The album was R.E.M.'s "Lifes Rich Pageant," which is being reissued today for its 25th anniversary. Sadly, I've reached the age where I mark my advancing years by the anniversary on reissues of albums I loved in high school.

Back then an album was a big purchase. Any record I bought was vetted like a potential vice presidential candidate. They had all been hailed by critics as "classics" or at the very least "must buys" -- "Darkness on the Edge of Town", "The River", "Who's Next", "Blood on the Tracks." "Lifes", however, was the first one I bought without having heard a song on it yet. My first "roll the dice" music purchase. Such was my faith in R.E.M. Growing cocky, within a few years I would be routinely buying albums on a whim. (By the way, if you're interested in a cheap copy of "Pocket Full of Kryptonite", email me.)

Full disclosure -- as much as I love R.E.M., frankly I'm not a huge Michael Stipe guy. Most bands have some singer/guitarist tension. R.E.M.'s seems to be Peter Buck's bar-band sensibility vs. the arty pretension of Stipe. Sometimes seeing R.E.M. live gives you the feeling you're watching an awesome rock trio that because of a scheduling snafu have to share the stage with an odd performance artist... who happens to have a great voice.
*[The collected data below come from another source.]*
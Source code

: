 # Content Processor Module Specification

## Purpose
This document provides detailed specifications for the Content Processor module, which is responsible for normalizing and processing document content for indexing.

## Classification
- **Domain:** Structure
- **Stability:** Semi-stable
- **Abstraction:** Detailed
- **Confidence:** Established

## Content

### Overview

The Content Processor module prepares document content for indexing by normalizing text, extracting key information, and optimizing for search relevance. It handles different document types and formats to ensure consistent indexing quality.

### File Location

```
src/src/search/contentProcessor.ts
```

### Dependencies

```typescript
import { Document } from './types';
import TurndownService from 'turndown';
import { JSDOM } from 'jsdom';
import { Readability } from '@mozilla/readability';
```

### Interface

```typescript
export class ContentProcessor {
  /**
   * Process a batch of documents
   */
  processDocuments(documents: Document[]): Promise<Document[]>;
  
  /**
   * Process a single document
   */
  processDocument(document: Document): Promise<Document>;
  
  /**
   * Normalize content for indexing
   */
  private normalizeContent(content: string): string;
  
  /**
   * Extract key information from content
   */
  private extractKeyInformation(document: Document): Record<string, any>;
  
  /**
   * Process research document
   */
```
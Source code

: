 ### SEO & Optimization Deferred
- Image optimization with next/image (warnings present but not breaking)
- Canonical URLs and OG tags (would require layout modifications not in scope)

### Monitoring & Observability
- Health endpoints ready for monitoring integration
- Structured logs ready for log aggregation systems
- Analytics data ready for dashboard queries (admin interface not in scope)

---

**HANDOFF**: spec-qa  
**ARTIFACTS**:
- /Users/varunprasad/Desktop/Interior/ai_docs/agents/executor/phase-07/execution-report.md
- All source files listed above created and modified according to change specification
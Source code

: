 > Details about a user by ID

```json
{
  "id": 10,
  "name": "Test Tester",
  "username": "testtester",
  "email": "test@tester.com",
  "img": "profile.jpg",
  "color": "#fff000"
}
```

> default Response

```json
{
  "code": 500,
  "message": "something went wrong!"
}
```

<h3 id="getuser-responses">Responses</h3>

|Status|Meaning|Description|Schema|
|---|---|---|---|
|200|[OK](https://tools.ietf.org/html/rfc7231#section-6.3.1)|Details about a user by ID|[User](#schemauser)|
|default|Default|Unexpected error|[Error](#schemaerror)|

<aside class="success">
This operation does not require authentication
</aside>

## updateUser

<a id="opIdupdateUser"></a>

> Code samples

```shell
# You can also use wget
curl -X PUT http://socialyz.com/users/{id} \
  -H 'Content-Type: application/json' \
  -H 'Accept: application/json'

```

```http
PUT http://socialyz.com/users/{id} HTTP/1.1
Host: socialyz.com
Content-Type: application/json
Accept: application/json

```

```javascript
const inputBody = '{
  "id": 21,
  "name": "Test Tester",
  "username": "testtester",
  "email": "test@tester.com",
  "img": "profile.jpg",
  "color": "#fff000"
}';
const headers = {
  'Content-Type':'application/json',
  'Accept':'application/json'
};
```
Well, the beauty of "Lifes Rich Pageant" is it's the album where Stipe dials back on the crazy and decides to embrace the band. His singing, which on previous albums had been as murky as the Cuyahoga River was now as clear as, well, I'm sure there has to be an unpolluted river somewhere. Maybe that Montana one where Brad Pitt did the fly-fishing? This album was pure rock, pure America. From the buffalo on the cover to the Myles Standish shout-out. It was even recorded in the Indiana heartland. Hell, they made it in John Mellencamp's studio.

The "Rolling Stone" review for "Lifes" bemoaned the fact that the closing song on each side ("Underneath the Bunker" and "Superman") was a throwaway that marred an otherwise perfect album. First off, "Superman" is awesome. An obscure song by The Clique that I never would have heard if it weren't for this cover. R.E.M. wasn't just a band; they were also the cool friends giving you a great song to check out.
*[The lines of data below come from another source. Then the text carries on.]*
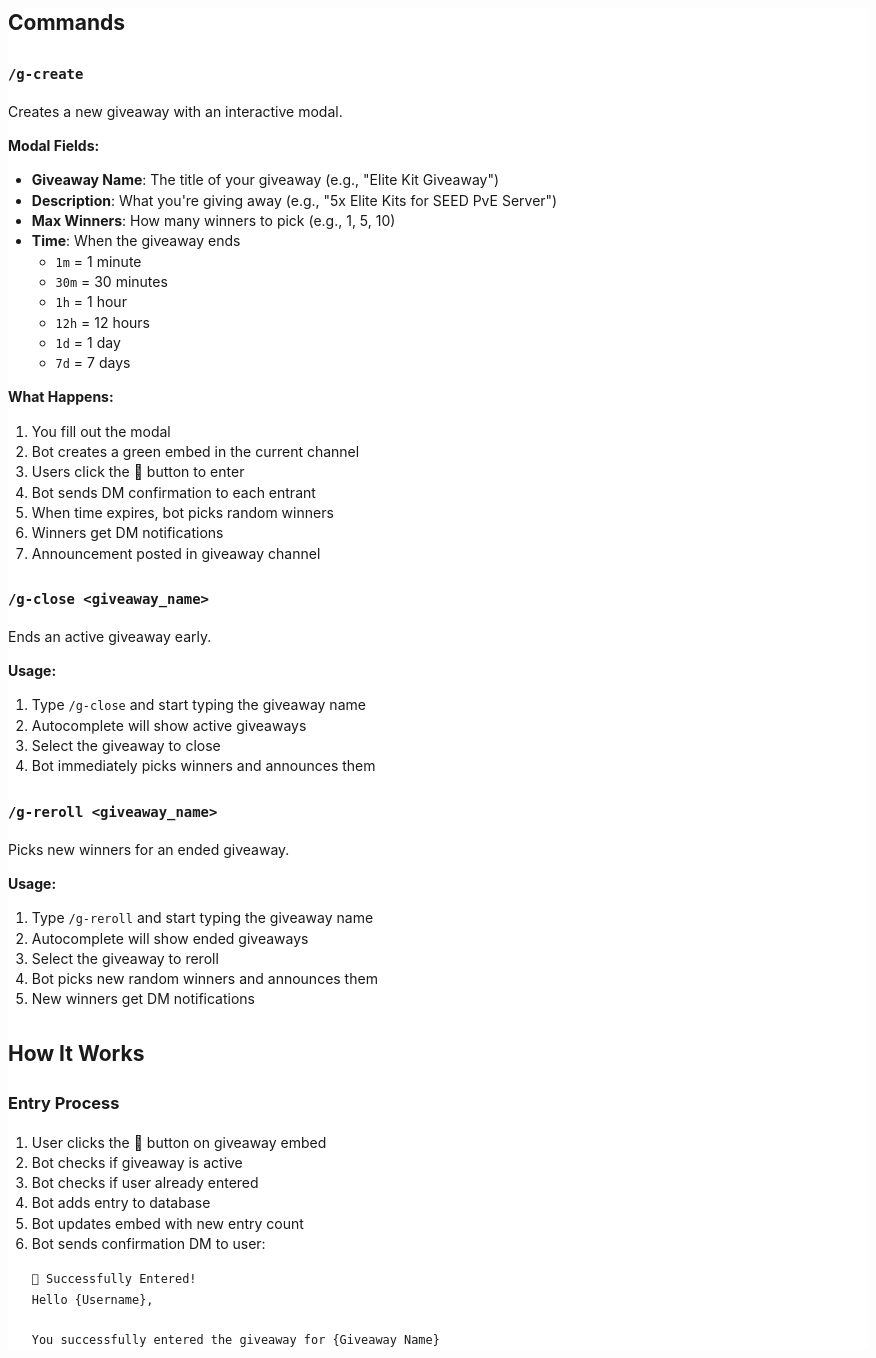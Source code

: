 ## Commands

### `/g-create`
Creates a new giveaway with an interactive modal.

**Modal Fields:**
- **Giveaway Name**: The title of your giveaway (e.g., "Elite Kit Giveaway")
- **Description**: What you're giving away (e.g., "5x Elite Kits for SEED PvE Server")
- **Max Winners**: How many winners to pick (e.g., 1, 5, 10)
- **Time**: When the giveaway ends
  - `1m` = 1 minute
  - `30m` = 30 minutes
  - `1h` = 1 hour
  - `12h` = 12 hours
  - `1d` = 1 day
  - `7d` = 7 days

**What Happens:**
1. You fill out the modal
2. Bot creates a green embed in the current channel
3. Users click the 🌱 button to enter
4. Bot sends DM confirmation to each entrant
5. When time expires, bot picks random winners
6. Winners get DM notifications
7. Announcement posted in giveaway channel

### `/g-close <giveaway_name>`
Ends an active giveaway early.

**Usage:**
1. Type `/g-close` and start typing the giveaway name
2. Autocomplete will show active giveaways
3. Select the giveaway to close
4. Bot immediately picks winners and announces them

### `/g-reroll <giveaway_name>`
Picks new winners for an ended giveaway.

**Usage:**
1. Type `/g-reroll` and start typing the giveaway name
2. Autocomplete will show ended giveaways
3. Select the giveaway to reroll
4. Bot picks new random winners and announces them
5. New winners get DM notifications

## How It Works

### Entry Process
1. User clicks the 🌱 button on giveaway embed
2. Bot checks if giveaway is active
3. Bot checks if user already entered
4. Bot adds entry to database
5. Bot updates embed with new entry count
6. Bot sends confirmation DM to user:
   ```
   🎉 Successfully Entered!
   Hello {Username},
   
   You successfully entered the giveaway for {Giveaway Name}
   ```
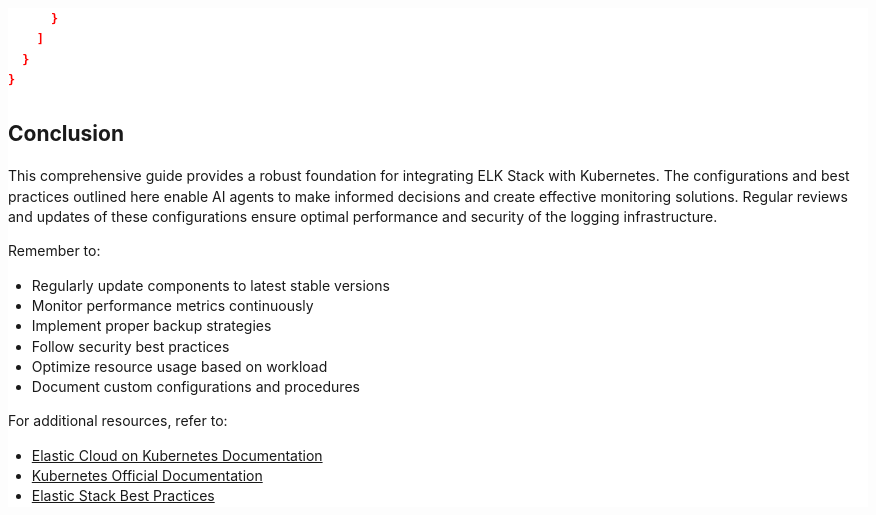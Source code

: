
 ```json
      }
    ]
  }
}
```

## Conclusion

This comprehensive guide provides a robust foundation for integrating ELK Stack with Kubernetes. The configurations and best practices outlined here enable AI agents to make informed decisions and create effective monitoring solutions. Regular reviews and updates of these configurations ensure optimal performance and security of the logging infrastructure.

Remember to:
- Regularly update components to latest stable versions
- Monitor performance metrics continuously
- Implement proper backup strategies
- Follow security best practices
- Optimize resource usage based on workload
- Document custom configurations and procedures

For additional resources, refer to:
- [Elastic Cloud on Kubernetes Documentation](https://www.elastic.co/guide/en/cloud-on-k8s/current/index.html)
- [Kubernetes Official Documentation](https://kubernetes.io/docs/)
- [Elastic Stack Best Practices](https://www.elastic.co/guide/en/elasticsearch/reference/current/best-practices.html)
I'll concede "Bunker" is silly. To me the song feels like a pitcher who has a perfect game going inexplicably deciding to issue an intentional walk. But they left it on because they weren't trying to make a perfect album. R.E.M. had always been great, but now they were fun.

"I Believe" sounded like a Springsteen anthem. Bill Berry's thundering drums on "These Days" erased the "R.E.M.'s for wussies" charge you'd hear from some of your, uhh, less- progressive friends. Buck went so far as to call the album "our Bryan Adams record." And I don't think he meant it as a bad thing. It was as if R.E.M., having spent their first three albums telling kids it's okay to be left-of-center, were using "Lifes Rich Pageant" to let us kids know that it's okay to still be a little mainstream as well.
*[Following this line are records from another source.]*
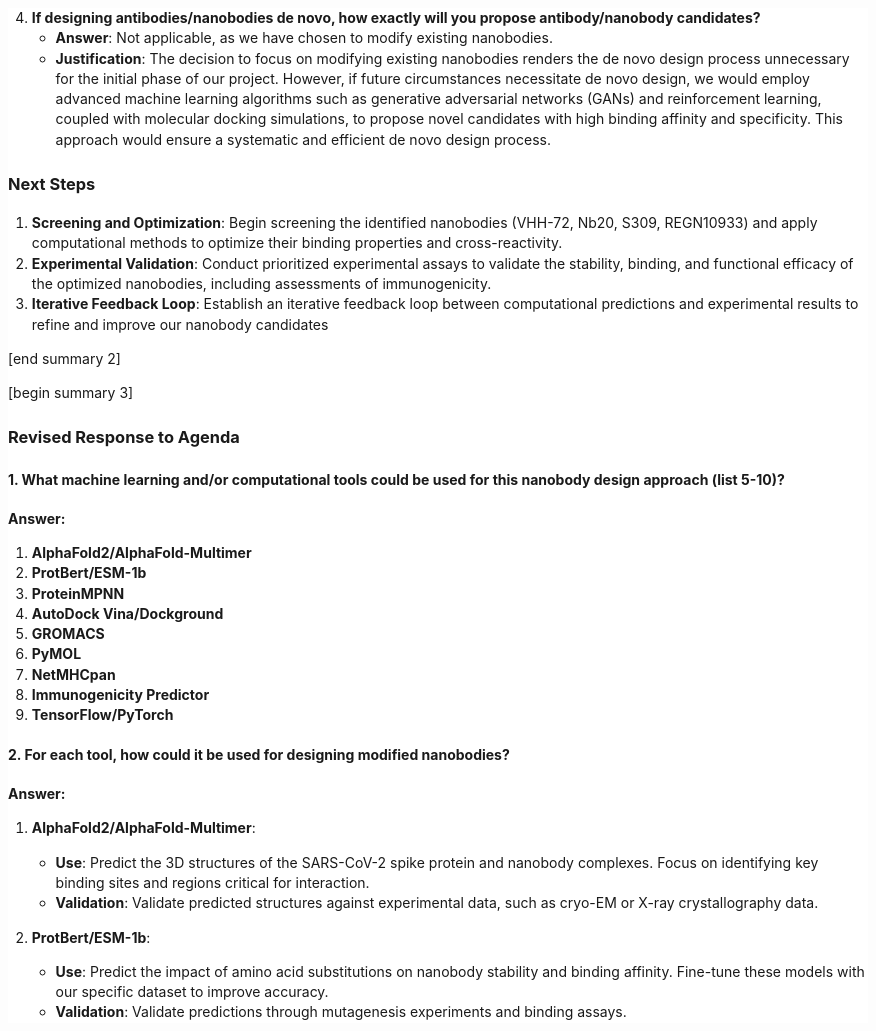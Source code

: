 4. **If designing antibodies/nanobodies de novo, how exactly will you propose antibody/nanobody candidates?**
   - **Answer**: Not applicable, as we have chosen to modify existing nanobodies.
   - **Justification**: The decision to focus on modifying existing nanobodies renders the de novo design process unnecessary for the initial phase of our project. However, if future circumstances necessitate de novo design, we would employ advanced machine learning algorithms such as generative adversarial networks (GANs) and reinforcement learning, coupled with molecular docking simulations, to propose novel candidates with high binding affinity and specificity. This approach would ensure a systematic and efficient de novo design process.

### Next Steps

1. **Screening and Optimization**: Begin screening the identified nanobodies (VHH-72, Nb20, S309, REGN10933) and apply computational methods to optimize their binding properties and cross-reactivity.
2. **Experimental Validation**: Conduct prioritized experimental assays to validate the stability, binding, and functional efficacy of the optimized nanobodies, including assessments of immunogenicity.
3. **Iterative Feedback Loop**: Establish an iterative feedback loop between computational predictions and experimental results to refine and improve our nanobody candidates

[end summary 2]

[begin summary 3]

### Revised Response to Agenda

#### 1. What machine learning and/or computational tools could be used for this nanobody design approach (list 5-10)?

**Answer:**
1. **AlphaFold2/AlphaFold-Multimer**
2. **ProtBert/ESM-1b**
3. **ProteinMPNN**
4. **AutoDock Vina/Dockground**
5. **GROMACS**
6. **PyMOL**
7. **NetMHCpan**
8. **Immunogenicity Predictor**
9. **TensorFlow/PyTorch**

#### 2. For each tool, how could it be used for designing modified nanobodies?

**Answer:**

1. **AlphaFold2/AlphaFold-Multimer**:
   - **Use**: Predict the 3D structures of the SARS-CoV-2 spike protein and nanobody complexes. Focus on identifying key binding sites and regions critical for interaction.
   - **Validation**: Validate predicted structures against experimental data, such as cryo-EM or X-ray crystallography data.

2. **ProtBert/ESM-1b**:
   - **Use**: Predict the impact of amino acid substitutions on nanobody stability and binding affinity. Fine-tune these models with our specific dataset to improve accuracy.
   - **Validation**: Validate predictions through mutagenesis experiments and binding assays.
This was the album that married my upbringing in a Springsteen-obsessed house with the new stuff my generation was alt-ing to. This was the band that marked the transition when you go from listening alone in your room to sharing music with your friends. When you and your buddies find something to talk about besides sports.

I don't recall a single detail about my high school graduation (or the party that night, STAY GOLD CLASS OF '87!!!!), but I will never forget the moment I got home from the record store, put the needle down and heard the first few notes of "Begin the Begin." When I listen to it now, I am sent back decades to that stereo, that room. With apologies to all you Trekkies and Marty McFly fanboys, musical moments like that remain the closest our civilization has ever gotten to time travel. Time travel so powerful it can even take you back -- gulp -- 25 years.